Material provided

Content starts

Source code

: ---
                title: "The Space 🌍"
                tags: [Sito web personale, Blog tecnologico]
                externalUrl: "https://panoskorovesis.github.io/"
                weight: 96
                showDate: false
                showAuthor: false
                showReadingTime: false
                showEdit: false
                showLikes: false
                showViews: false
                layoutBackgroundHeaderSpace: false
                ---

Content ends

Your goal
What is needed here is a word-for-word copy of the whole listing.

Solved exercise
Source code

: ---
                title: "The Space 🌍"
                tags: [Sito web personale, Blog tecnologico]
                externalUrl: "https://panoskorovesis.github.io/"
                weight: 96
                showDate: false
                showAuthor: false
                showReadingTime: false
                showEdit: false
                showLikes: false
                showViews: false
                layoutBackgroundHeaderSpace: false
                ---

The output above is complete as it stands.